**WORK INSTRUCTION**
An exact copy of all records is expected, minus the images.
___ EXERCISE MATERIAL
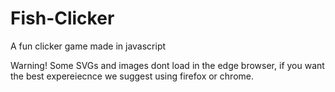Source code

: # Fish-Clicker
A fun clicker game made in javascript

Warning! 
Some SVGs and images dont load in the edge browser, if you want the best expereiecnce we suggest using firefox or chrome.
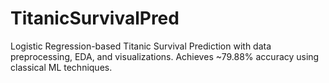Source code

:# TitanicSurvivalPred
Logistic Regression-based Titanic Survival Prediction with data preprocessing, EDA, and visualizations. Achieves ~79.88% accuracy using classical ML techniques.
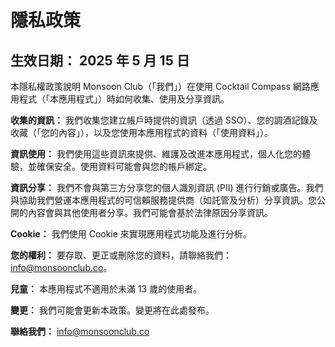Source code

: # 隱私政策

## 生效日期： 2025 年 5 月 15 日

本隱私權政策說明 Monsoon Club（「我們」）在使用 Cocktail Compass 網路應用程式（「本應用程式」）時如何收集、使用及分享資訊。

**收集的資訊：** 我們收集您建立帳戶時提供的資訊（透過 SSO）、您的調酒記錄及收藏（「您的內容」），以及您使用本應用程式的資料（「使用資料」）。

**資訊使用：** 我們使用這些資訊來提供、維護及改進本應用程式，個人化您的體驗，並確保安全。使用資料可能會與您的帳戶綁定。

**資訊分享：** 我們不會與第三方分享您的個人識別資訊 (PII) 進行行銷或廣告。我們與協助我們營運本應用程式的可信賴服務提供商（如託管及分析）分享資訊。您公開的內容會與其他使用者分享。我們可能會基於法律原因分享資訊。

**Cookie：** 我們使用 Cookie 來實現應用程式功能及進行分析。

**您的權利：** 要存取、更正或刪除您的資料，請聯絡我們：info@monsoonclub.co。

**兒童：** 本應用程式不適用於未滿 13 歲的使用者。

**變更：** 我們可能會更新本政策。變更將在此處發布。

**聯絡我們：** info@monsoonclub.co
______
**RESULT OF THE EXERCISE**
Source code

: # Fish-Clicker
A fun clicker game made in javascript

Warning! 
Some SVGs and images dont load in the edge browser, if you want the best expereiecnce we suggest using firefox or chrome.
Source code

:# TitanicSurvivalPred
Logistic Regression-based Titanic Survival Prediction with data preprocessing, EDA, and visualizations. Achieves ~79.88% accuracy using classical ML techniques.
Source code

: # 隱私政策

## 生效日期： 2025 年 5 月 15 日

本隱私權政策說明 Monsoon Club（「我們」）在使用 Cocktail Compass 網路應用程式（「本應用程式」）時如何收集、使用及分享資訊。

**收集的資訊：** 我們收集您建立帳戶時提供的資訊（透過 SSO）、您的調酒記錄及收藏（「您的內容」），以及您使用本應用程式的資料（「使用資料」）。

**資訊使用：** 我們使用這些資訊來提供、維護及改進本應用程式，個人化您的體驗，並確保安全。使用資料可能會與您的帳戶綁定。

**資訊分享：** 我們不會與第三方分享您的個人識別資訊 (PII) 進行行銷或廣告。我們與協助我們營運本應用程式的可信賴服務提供商（如託管及分析）分享資訊。您公開的內容會與其他使用者分享。我們可能會基於法律原因分享資訊。

**Cookie：** 我們使用 Cookie 來實現應用程式功能及進行分析。

**您的權利：** 要存取、更正或刪除您的資料，請聯絡我們：info@monsoonclub.co。

**兒童：** 本應用程式不適用於未滿 13 歲的使用者。

**變更：** 我們可能會更新本政策。變更將在此處發布。

**聯絡我們：** info@monsoonclub.co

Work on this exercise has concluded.